The ruling effectively gives the state the power to send auditors to Gillette to review the books of the Powder River Basin operation to “protect the state’s interests” and seize assets.
Still Plans To Expand
Hashampour told Cowboy State Daily on Monday that he’s confident that his company can successfully negotiate with the state to lift the default ruling and move forward with plans to expand his operation in Gillette.
“We are very confident of the outcome and not worried,” Hashempour said. “The default will be rectified. We are going to work it out with the state.”
Hashempour also said that the default ruling would not derail its business plans.
“The lights are on. Trucks are delivering, and employees are getting paid,” he said. “Sometimes in business, you have a pause or burp and make adjustments and move forward.”
The state loan and investment board is made up of Wyoming’s top five elected officials: Gov.
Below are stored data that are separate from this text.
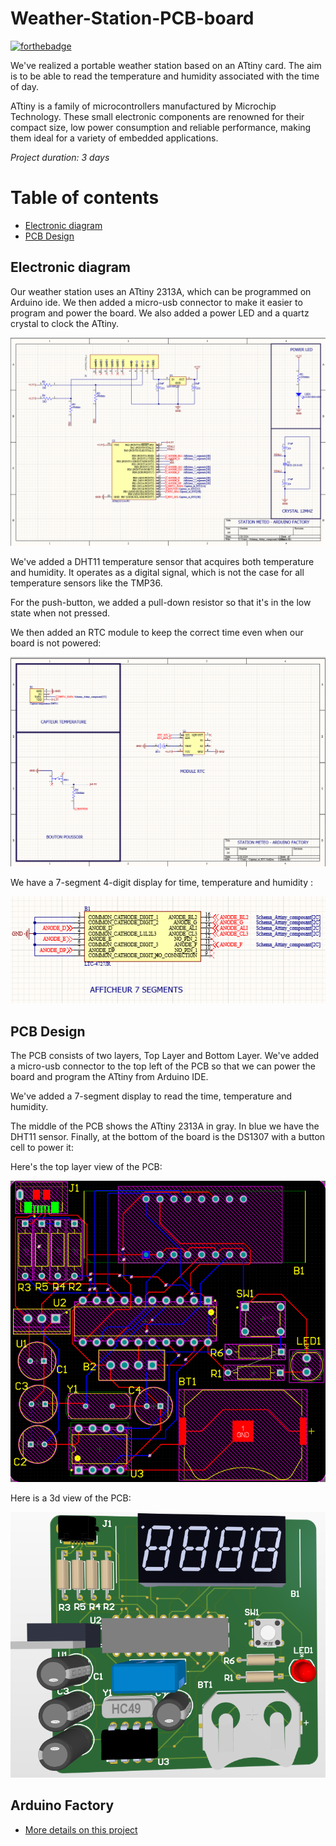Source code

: # Weather-Station-PCB-board

[![forthebadge](https://forthebadge.com/images/badges/built-with-love.svg)](https://forthebadge.com)

We've realized a portable weather station based on an ATtiny card. The aim is to be able to read the temperature and humidity associated with the time of day.

ATtiny is a family of microcontrollers manufactured by Microchip Technology. These small electronic components are renowned for their compact size, low power consumption and reliable performance, making them ideal for a variety of embedded applications.

*Project duration: 3 days*


# Table of contents
- [Electronic diagram](#electronic-diagram)
- [PCB Design](#pcb-design)
  

## Electronic diagram

Our weather station uses an ATtiny 2313A, which can be programmed on Arduino ide. We then added a micro-usb connector to make it easier to program and power the board. We also added a power LED and a quartz crystal to clock the ATtiny. 

![alt text 1](picture/at1.png) 

We've added a DHT11 temperature sensor that acquires both temperature and humidity. It operates as a digital signal, which is not the case for all temperature sensors like the TMP36.

For the push-button, we added a pull-down resistor so that it's in the low state when not pressed. 

We then added an RTC module to keep the correct time even when our board is not powered:

![alt text 1](picture/att3.png) 

We have a 7-segment 4-digit display for time, temperature and humidity : 

![alt text 1](picture/at2.png) 

## PCB Design

The PCB consists of two layers, Top Layer and Bottom Layer. We've added a micro-usb connector to the top left of the PCB so that we can power the board and program the ATtiny from Arduino IDE.

We've added a 7-segment display to read the time, temperature and humidity.

The middle of the PCB shows the ATtiny 2313A in gray. In blue we have the DHT11 sensor. Finally, at the bottom of the board is the DS1307 with a button cell to power it:

Here's the top layer view of the PCB:

![alt text 1](picture/at_pcb.png) 



Here is a 3d view of the PCB:

![alt text 1](picture/pcb_2.png) 


## Arduino Factory

 * [More details on this project](https://arduinofactory.fr/carte-pcb-station-meteo/)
Mark Gordon, Superintendent of Public Instruction Megan Degenfelder, Secretary of State Chuck Gray, State Auditor Kristi Racines and State Treasurer Curt Meier.
Before the board ruled on the loan, Hashampour argued that his company had made progress growing revenue to nearly $6 million in the past two years and was generally on the cusp of going from a research and development company to a commercial one.
“We need your help to continue this journey. In fact, you hold the key to Atlas’ future,” he told the board. “Atlas must grow, expand it facilities and produce new products that will address an emerging market for activated carbon and attract additional investments.
“All Atlas needs is a little bit of time. Atlas is not asking to expand the amount of the loan or change the security that protects the state’s interest, or otherwise puts the state at risk.”
Last month, Hashampour told Cowboy State Daily in a telephone conversation from his Kentucky home that Atlas Carbon was nearing a deal with Wyoming and private equity investors to expand commercial production in Gillette.
The company had plans on the drawing board to add a second manufacturing facility at a cost of $23 million on its Gillette land that could churn out 23 million pounds of activated carbon, according to Hashampour.
At the time, Hashampour said that the expansion was dependent on another cash infusion from the state and private equity backers.
No Bad Investments
One such investor in the company, Harold Callais II, managing partner and chief investment officer of Callais Capital Management LLC in Thibodaux, Louisiana, told the SLIB members last week that the financial performance at Atlas Carbon has improved, but that some of the overhang in uncertainty with the $15 million loan needs to be cleared up.
“We are not in the business of making bad investments. That’s not what we do,” Callais said. “Atlas has a direct path to break even this year. With short-term funding they can achieve that and continue to invest in the future.”
In 2018, the state of Wyoming, a big supporter of the coal industry and other energy sectors, loaned Atlas Carbon roughly $15 million to advance its research.
Atlas was the first recipient of a loan from the Economic Development Large Project Program, which began in 2014.
As a research and development company, making the transition to commercialization was tough.
In July 2019, Virginia Beach, Virginia-based management firm Polaris Asset Corp. was hired to bring Atlas Carbon to its next stage of growth.
Then two years ago, Polaris Chairman and CEO Hashampour stepped into the position as CEO of Atlas Carbon when the founder and principal backer of Atlas Carbon — former CEO Frank Levy — stepped aside to spend more time with his family.
Levy remains chairman of Atlas, but stepped back from his day-to-day duties.
Since then, Hashampour said that he had advanced the company along on many fronts. It has more than 40 clients to sell its products and has had conversations with international prospects from Poland to Colombia.
“We simply need time,” he said. “With that time Atlas can continue its existing operation and begin expanding our facilities on the existing infrastructure and expand its product and customer base.”